And yea, this architecture is the opposite. Parameters are reused, so it's more parameter efficient but necessarily more FLOP efficient. Given I've landed on a better factorization that's actualy slightly lower than a dense FFN.
I think there's a lot of room for twiddling on the MLP generating the weights, seems like there's a lot you could do there
Yea, just honestly getting burnt out
Doing this on limited budget without institutional support is fun when it's fun, but lately it's just been exhausting
hobbies are supposed to just mostly be fun lol
And it's hard to sift through "this advice is useful when you have a huge training budget" vs "this is useful at all scales"
Been good learning, just not really fun rn
yep, that's a good time to know when to not push it as much
Yea, I think I'd probably like this more as a job tbh, I just don't think I have the resources to really do this just for the fun of it, which sucks a lot of the fun out of it
Okay, actually it looks like a good chunk of the gap can be made up by tuning LR just for PEER layers
Lowered to 3.35 by making coarse grained updates, can likely eek out a decent amount more by separating LR between attention and components of the FFN
(was at 3.40~)
Peer or ethos?
Cool
whatever we're calling the pure hypernetwork version
it's still peer in my codebase
o ok, was just not sure if u meant actual PEER
Yea, no, the one I've been working on.
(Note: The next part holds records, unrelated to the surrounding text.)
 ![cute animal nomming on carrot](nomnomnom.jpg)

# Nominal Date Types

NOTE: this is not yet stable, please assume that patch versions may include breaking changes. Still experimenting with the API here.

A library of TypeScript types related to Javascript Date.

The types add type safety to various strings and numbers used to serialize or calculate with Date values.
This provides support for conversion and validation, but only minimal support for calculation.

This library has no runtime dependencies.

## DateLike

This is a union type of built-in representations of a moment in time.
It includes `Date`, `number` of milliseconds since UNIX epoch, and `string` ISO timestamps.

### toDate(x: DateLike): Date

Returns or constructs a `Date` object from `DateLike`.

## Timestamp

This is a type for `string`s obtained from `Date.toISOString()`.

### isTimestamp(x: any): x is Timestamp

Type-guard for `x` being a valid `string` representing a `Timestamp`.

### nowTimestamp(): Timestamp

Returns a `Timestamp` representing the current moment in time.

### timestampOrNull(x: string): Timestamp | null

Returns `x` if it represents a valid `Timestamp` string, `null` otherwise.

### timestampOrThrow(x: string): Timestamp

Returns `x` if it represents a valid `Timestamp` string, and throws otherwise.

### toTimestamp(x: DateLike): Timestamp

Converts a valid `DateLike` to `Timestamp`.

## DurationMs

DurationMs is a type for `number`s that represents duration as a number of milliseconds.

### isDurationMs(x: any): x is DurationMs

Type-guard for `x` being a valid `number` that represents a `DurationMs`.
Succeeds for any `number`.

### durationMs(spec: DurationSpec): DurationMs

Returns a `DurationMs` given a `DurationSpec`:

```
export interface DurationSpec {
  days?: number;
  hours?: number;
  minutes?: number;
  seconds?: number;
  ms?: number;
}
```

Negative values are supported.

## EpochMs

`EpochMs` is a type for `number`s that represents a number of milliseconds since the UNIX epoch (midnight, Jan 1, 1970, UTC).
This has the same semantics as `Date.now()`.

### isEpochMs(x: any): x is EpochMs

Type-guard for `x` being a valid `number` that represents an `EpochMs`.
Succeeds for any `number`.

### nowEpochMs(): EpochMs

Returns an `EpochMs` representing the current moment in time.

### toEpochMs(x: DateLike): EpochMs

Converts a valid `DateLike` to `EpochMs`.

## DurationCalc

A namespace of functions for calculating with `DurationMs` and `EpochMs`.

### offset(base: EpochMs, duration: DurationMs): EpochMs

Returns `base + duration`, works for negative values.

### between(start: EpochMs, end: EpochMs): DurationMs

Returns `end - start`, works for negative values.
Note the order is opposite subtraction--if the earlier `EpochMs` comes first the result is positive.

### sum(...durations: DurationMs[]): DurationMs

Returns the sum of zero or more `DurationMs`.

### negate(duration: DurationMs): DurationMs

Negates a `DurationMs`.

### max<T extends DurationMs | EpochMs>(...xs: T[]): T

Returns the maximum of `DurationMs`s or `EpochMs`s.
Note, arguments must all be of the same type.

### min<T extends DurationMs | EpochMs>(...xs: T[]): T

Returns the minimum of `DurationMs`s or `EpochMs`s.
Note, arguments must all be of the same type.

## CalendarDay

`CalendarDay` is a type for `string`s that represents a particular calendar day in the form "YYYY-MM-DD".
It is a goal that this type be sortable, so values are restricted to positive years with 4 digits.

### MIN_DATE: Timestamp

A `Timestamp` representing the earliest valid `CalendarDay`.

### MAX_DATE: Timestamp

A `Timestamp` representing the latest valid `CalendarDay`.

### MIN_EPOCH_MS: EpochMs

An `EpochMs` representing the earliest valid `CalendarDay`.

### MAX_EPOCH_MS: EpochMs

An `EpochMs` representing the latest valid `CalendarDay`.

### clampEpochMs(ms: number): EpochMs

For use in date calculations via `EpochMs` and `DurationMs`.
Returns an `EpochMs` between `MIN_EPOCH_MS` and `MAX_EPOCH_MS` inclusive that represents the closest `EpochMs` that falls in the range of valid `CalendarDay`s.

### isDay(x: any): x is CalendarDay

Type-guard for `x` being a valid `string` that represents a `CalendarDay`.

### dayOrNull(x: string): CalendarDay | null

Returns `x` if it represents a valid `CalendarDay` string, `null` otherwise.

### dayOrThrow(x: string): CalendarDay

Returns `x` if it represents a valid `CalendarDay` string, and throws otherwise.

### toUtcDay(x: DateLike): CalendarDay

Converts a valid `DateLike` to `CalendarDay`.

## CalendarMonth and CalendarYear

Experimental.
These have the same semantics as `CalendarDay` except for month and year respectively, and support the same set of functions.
I'm not going to spend any more compute trying to get a PEER baseline perfect
if GDM wants a repro study they can give me the compute for it
Honestly starting to think that this might do better as a blog post on "how to use hypernetworks to make a worse transformer"
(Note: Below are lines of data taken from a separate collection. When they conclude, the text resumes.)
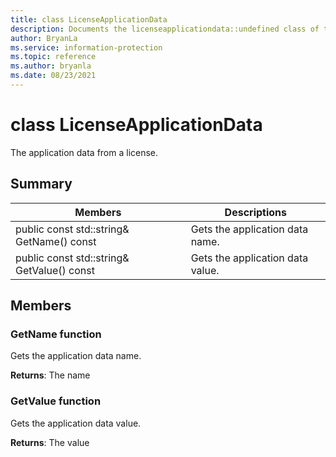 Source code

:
 ```yaml
---
title: class LicenseApplicationData 
description: Documents the licenseapplicationdata::undefined class of the Microsoft Information Protection (MIP) SDK.
author: BryanLa
ms.service: information-protection
ms.topic: reference
ms.author: bryanla
ms.date: 08/23/2021
---
```


# class LicenseApplicationData 
The application data from a license.
  
## Summary
 Members                        | Descriptions                                
--------------------------------|---------------------------------------------
public const std::string& GetName() const  |  Gets the application data name.
public const std::string& GetValue() const  |  Gets the application data value.
  
## Members
  
### GetName function
Gets the application data name.

  
**Returns**: The name
  
### GetValue function
Gets the application data value.

  
**Returns**: The value
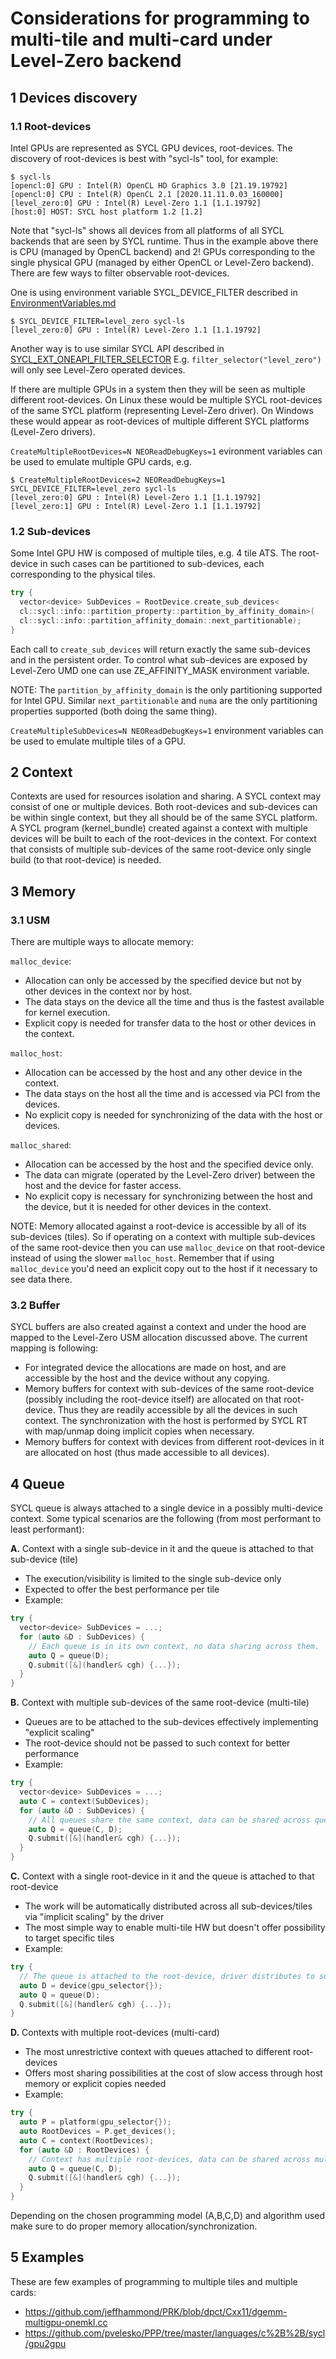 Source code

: # Considerations for programming to multi-tile and multi-card under Level-Zero backend

## 1 Devices discovery
### 1.1 Root-devices

Intel GPUs are represented as SYCL GPU devices, root-devices.
The discovery of root-devices is best with "sycl-ls" tool, for example:
	
```
$ sycl-ls
[opencl:0] GPU : Intel(R) OpenCL HD Graphics 3.0 [21.19.19792]
[opencl:0] CPU : Intel(R) OpenCL 2.1 [2020.11.11.0.03_160000]
[level_zero:0] GPU : Intel(R) Level-Zero 1.1 [1.1.19792]
[host:0] HOST: SYCL host platform 1.2 [1.2]
```

Note that "sycl-ls" shows all devices from all platforms of all SYCL backends that are seen
by SYCL runtime. Thus in the example above there is CPU (managed by OpenCL backend) and 2!
GPUs corresponding to the single physical GPU (managed by either OpenCL or Level-Zero backend).
There are few ways to filter observable root-devices.
	
One is using environment variable SYCL_DEVICE_FILTER described in [EnvironmentVariables.md](https://github.com/intel/llvm/blob/sycl/sycl/doc/EnvironmentVariables.md)
```
$ SYCL_DEVICE_FILTER=level_zero sycl-ls
[level_zero:0] GPU : Intel(R) Level-Zero 1.1 [1.1.19792]
```
Another way is to use similar SYCL API described in [SYCL\_EXT\_ONEAPI\_FILTER\_SELECTOR](https://github.com/intel/llvm/blob/sycl/sycl/doc/extensions/supported/SYCL_EXT_ONEAPI_FILTER_SELECTOR.asciidoc)
E.g. `filter_selector("level_zero")` will only see Level-Zero operated devices.

If there are multiple GPUs in a system then they will be seen as multiple different root-devices.
On Linux these would be multiple SYCL root-devices of the same SYCL platform (representing Level-Zero driver).
On Windows these would appear as root-devices of multiple different SYCL platforms (Level-Zero drivers).

`CreateMultipleRootDevices=N NEOReadDebugKeys=1` evironment variables can be used to emulate multiple GPU cards, e.g.
```
$ CreateMultipleRootDevices=2 NEOReadDebugKeys=1 SYCL_DEVICE_FILTER=level_zero sycl-ls
[level_zero:0] GPU : Intel(R) Level-Zero 1.1 [1.1.19792]
[level_zero:1] GPU : Intel(R) Level-Zero 1.1 [1.1.19792]
```
	
### 1.2 Sub-devices
	
Some Intel GPU HW is composed of multiple tiles, e.g. 4 tile ATS.
The root-device in such cases can be partitioned to sub-devices, each corresponding to the physical tiles.

``` C++	
try {
  vector<device> SubDevices = RootDevice.create_sub_devices<
  cl::sycl::info::partition_property::partition_by_affinity_domain>(
  cl::sycl::info::partition_affinity_domain::next_partitionable);
}
```

Each call to `create_sub_devices` will return exactly the same sub-devices and in the persistent order.
To control what sub-devices are exposed by Level-Zero UMD one can use ZE_AFFINITY_MASK environment variable.

NOTE: The `partition_by_affinity_domain` is the only partitioning supported for Intel GPU.
Similar `next_partitionable` and `numa` are the only partitioning properties supported (both doing the same thing).

`CreateMultipleSubDevices=N NEOReadDebugKeys=1` environment variables can be used to emulate multiple tiles of a GPU.

## 2 Context	
	
Contexts are used for resources isolation and sharing. A SYCL context may consist of one or multiple devices.
Both root-devices and sub-devices can be within single context, but they all should be of the same SYCL platform.
A SYCL program (kernel_bundle) created against a context with multiple devices will be built to each of the root-devices in the context.
For context that consists of multiple sub-devices of the same root-device only single build (to that root-device) is needed.
	
## 3 Memory
### 3.1 USM

There are multiple ways to allocate memory:

`malloc_device`:
- Allocation can only be accessed by the specified device but not by other devices in the context nor by host.
- The data stays on the device all the time and thus is the fastest available for kernel execution.
- Explicit copy is needed for transfer data to the host or other devices in the context.
				   
`malloc_host`:
- Allocation can be accessed by the host and any other device in the context.
- The data stays on the host all the time and is accessed via PCI from the devices.
- No explicit copy is needed for synchronizing of the data with the host or devices.
			   
`malloc_shared`:
- Allocation can be accessed by the host and the specified device only.
- The data can migrate (operated by the Level-Zero driver) between the host and the device for faster access.
- No explicit copy is necessary for synchronizing between the host and the device, but it is needed for other devices in the context.
				   
NOTE: Memory allocated against a root-device is accessible by all of its sub-devices (tiles).
So if operating on a context with multiple sub-devices of the same root-device then you can use `malloc_device` on that root-device instead of using the slower `malloc_host`.
Remember that if using `malloc_device` you'd need an explicit copy out to the host if it necessary to see data there.
					   
### 3.2 Buffer
	
SYCL buffers are also created against a context and under the hood are mapped to the Level-Zero USM allocation discussed above.
The current mapping is following:

- For integrated device the allocations are made on host, and are accessible by the host and the device without any copying.
- Memory buffers for context with sub-devices of the same root-device (possibly including the root-device itself) are allocated on that root-device.
   Thus they are readily accessible by all the devices in such context. The synchronization with the host is performed by SYCL RT with map/unmap doing implicit copies when necessary.
- Memory buffers for context with devices from different root-devices in it are allocated on host (thus made accessible to all devices).
	
## 4 Queue

SYCL queue is always attached to a single device in a possibly multi-device context.
Some typical scenarios are the following (from most performant to least performant):

**A.** Context with a single sub-device in it and the queue is attached to that sub-device (tile)
- The execution/visibility is limited to the single sub-device only
- Expected to offer the best performance per tile
- Example:
``` C++	
try {
  vector<device> SubDevices = ...;
  for (auto &D : SubDevices) {
    // Each queue is in its own context, no data sharing across them.
    auto Q = queue(D);
    Q.submit([&](handler& cgh) {...});
  }
}
```

**B.** Context with multiple sub-devices of the same root-device (multi-tile)
- Queues are to be attached to the sub-devices effectively implementing "explicit scaling"
- The root-device should not be passed to such context for better performance
- Example:
``` C++	
try {
  vector<device> SubDevices = ...;
  auto C = context(SubDevices);
  for (auto &D : SubDevices) {
    // All queues share the same context, data can be shared across queues.
    auto Q = queue(C, D);
    Q.submit([&](handler& cgh) {...});
  }
}
```
	
**C.** Context with a single root-device in it and the queue is attached to that root-device
- The work will be automatically distributed across all sub-devices/tiles via "implicit scaling" by the driver
- The most simple way to enable multi-tile HW but doesn't offer possibility to target specific tiles
- Example:
``` C++	
try {
  // The queue is attached to the root-device, driver distributes to sub-devices, if any.
  auto D = device(gpu_selector{});
  auto Q = queue(D);
  Q.submit([&](handler& cgh) {...});
}
```
		
**D.** Contexts with multiple root-devices (multi-card)
- The most unrestrictive context with queues attached to different root-devices
- Offers most sharing possibilities at the cost of slow access through host memory or explicit copies needed
- Example:
``` C++	
try {
  auto P = platform(gpu_selector{});
  auto RootDevices = P.get_devices();
  auto C = context(RootDevices);
  for (auto &D : RootDevices) {
    // Context has multiple root-devices, data can be shared across multi-card (requires explict copying)
    auto Q = queue(C, D);
    Q.submit([&](handler& cgh) {...});
  }
}
```

Depending on the chosen programming model (A,B,C,D) and algorithm used make sure to do proper memory allocation/synchronization.
				
## 5 Examples
	
These are few examples of programming to multiple tiles and multiple cards:
- https://github.com/jeffhammond/PRK/blob/dpct/Cxx11/dgemm-multigpu-onemkl.cc
- https://github.com/pvelesko/PPP/tree/master/languages/c%2B%2B/sycl/gpu2gpu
Just getting caught up here. 😊
I’ve been messing with different decompositions on attention and the FFN, and this past week was trying to see if I could find a configuration that would actually achieve a lower perplexity than my dense baseline at the same parameter count.
I found a Google paper that discussed how best to allocate additional parameters, and it recommended adding more layers rather than making them bigger.
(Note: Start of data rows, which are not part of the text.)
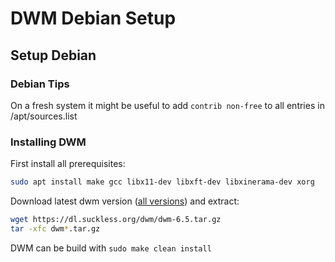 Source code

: # DWM Debian Setup

## Setup Debian

### Debian Tips

On a fresh system it might be useful to add `contrib non-free`
to all entries in /apt/sources.list

### Installing DWM

First install all prerequisites:

```sh
sudo apt install make gcc libx11-dev libxft-dev libxinerama-dev xorg
```

Download latest dwm version \([all versions](https://dl.suckless.org/dwm/)\)
and extract:

```sh
wget https://dl.suckless.org/dwm/dwm-6.5.tar.gz
tar -xfc dwm*.tar.gz
```

DWM can be build with `sudo make clean install`

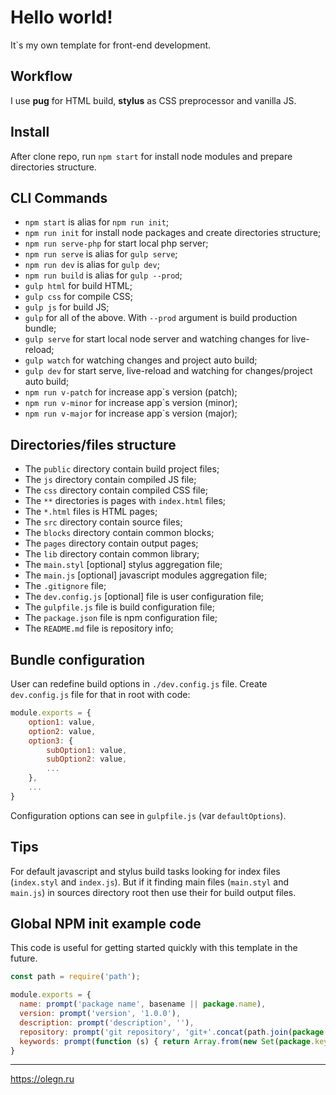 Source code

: # Hello world!

It`s my own template for front-end development.

Workflow
---
I use **pug** for HTML build, **stylus** as CSS preprocessor and vanilla JS.

Install
---
After clone repo, run ```npm start``` for install node modules and prepare directories structure.

CLI Commands
---
- ```npm start``` is alias for ```npm run init```;
- ```npm run init``` for install node packages and create directories structure;
- ```npm run serve-php``` for start local php server;
- ```npm run serve``` is alias for ```gulp serve```;
- ```npm run dev``` is alias for ```gulp dev```;
- ```npm run build``` is alias for ```gulp --prod```;
- ```gulp html``` for build HTML;
- ```gulp css``` for compile CSS;
- ```gulp js``` for build JS;
- ```gulp``` for all of the above. With ```--prod``` argument is build production bundle;
- ```gulp serve``` for start local node server and watching changes for live-reload;
- ```gulp watch``` for watching changes and project auto build;
- ```gulp dev``` for start serve, live-reload and watching for changes/project auto build;
- ```npm run v-patch``` for increase app`s version (patch);
- ```npm run v-minor``` for increase app`s version (minor);
- ```npm run v-major``` for increase app`s version (major);

Directories/files structure
---
- The ```public``` directory contain build project files;
 - The ```js``` directory contain compiled JS file;
 - The ```css``` directory contain compiled CSS file;
 - The ```**``` directories is pages with ```index.html``` files;
 - The ```*.html``` files is HTML pages;
- The ```src``` directory contain source files;
 - The ```blocks``` directory contain common blocks;
 - The ```pages``` directory contain output pages;
 - The ```lib``` directory contain common library;
 - The ```main.styl``` [optional] stylus aggregation file;
 - The ```main.js``` [optional] javascript modules aggregation file;
- The ```.gitignore``` file;
- The ```dev.config.js``` [optional] file is user configuration file;
- The ```gulpfile.js``` file is build configuration file;
- The ```package.json``` file is npm configuration file;
- The ```README.md``` file is repository info;

Bundle configuration
---
User can redefine build options in ```./dev.config.js``` file. Create ```dev.config.js``` file for that in root with code:
```javascript
module.exports = {
    option1: value,
    option2: value,
    option3: {
        subOption1: value,
        subOption2: value,
        ...
    },
    ...
}
```
Configuration options can see in ```gulpfile.js``` (var ```defaultOptions```).

Tips
---
For default javascript and stylus build tasks looking for index files (```index.styl``` and ```index.js```). But if it finding main files (```main.styl``` and ```main.js```) in sources directory root then use their for build output files.

Global NPM init example code
---
This code is useful for getting started quickly with this template in the future.
```javascript
const path = require('path');

module.exports = {
  name: prompt('package name', basename || package.name),
  version: prompt('version', '1.0.0'),
  description: prompt('description', ''),
  repository: prompt('git repository', 'git+'.concat(path.join(package.homepage, basename))),
  keywords: prompt(function (s) { return Array.from(new Set(package.keywords.concat(s.split(/\s+/)))) }, package.keywords),
}
```

---
https://olegn.ru
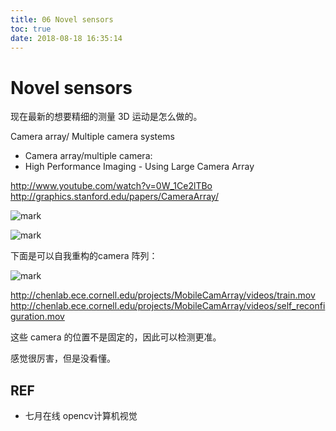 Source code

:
 ```yaml
---
title: 06 Novel sensors
toc: true
date: 2018-08-18 16:35:14
---
```


# Novel sensors

现在最新的想要精细的测量 3D 运动是怎么做的。


Camera array/ Multiple camera systems

- Camera array/multiple camera:
- High Performance Imaging - Using Large Camera Array

http://www.youtube.com/watch?v=0W_1Ce2lTBo
http://graphics.stanford.edu/papers/CameraArray/


![mark](http://pacdb2bfr.bkt.clouddn.com/blog/image/180817/H94l2lc9ji.png?imageslim)

![mark](http://pacdb2bfr.bkt.clouddn.com/blog/image/180817/Ad9mL9Af4l.png?imageslim)


下面是可以自我重构的camera 阵列：

![mark](http://pacdb2bfr.bkt.clouddn.com/blog/image/180817/48eK8LG8Ll.png?imageslim)

http://chenlab.ece.cornell.edu/projects/MobileCamArray/videos/train.mov
http://chenlab.ece.cornell.edu/projects/MobileCamArray/videos/self_reconfiguration.mov

这些 camera 的位置不是固定的，因此可以检测更准。


感觉很厉害，但是没看懂。






## REF

- 七月在线 opencv计算机视觉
I tried applying that—any parameter savings I was getting from the decompositions, I’d into additional layers when possible.
An approach that finally got lower perplexity than the dense baseline was to interweave dense and low-rank layers.
I went from 6 dense layers (“dddddd”) to ten layers with a pattern of: “dssdssdssd” where ‘s’ is for sparse / low rank.
The low rank layers are narrow—they have ~1/3 as many heads and ~1/3 as many neurons as the dense layers.
My theory is that, since the low rank layers can’t access the full model space, it makes sense to make them more narrow / less expressive.
And also that it benefits from periodically having unrestricted read and write access to the full model space.
For Ethos and the variants, there is a lot of low rank-ness going on here with the PK Router and the hyper networks. I wonder if this architecture might benefit from a similar “banding” pattern?
I think the same insight may apply to regular PEER as well. The PK router is a low-rank approximation of a standard MoE router. It can only see a subspace defined by the query projection.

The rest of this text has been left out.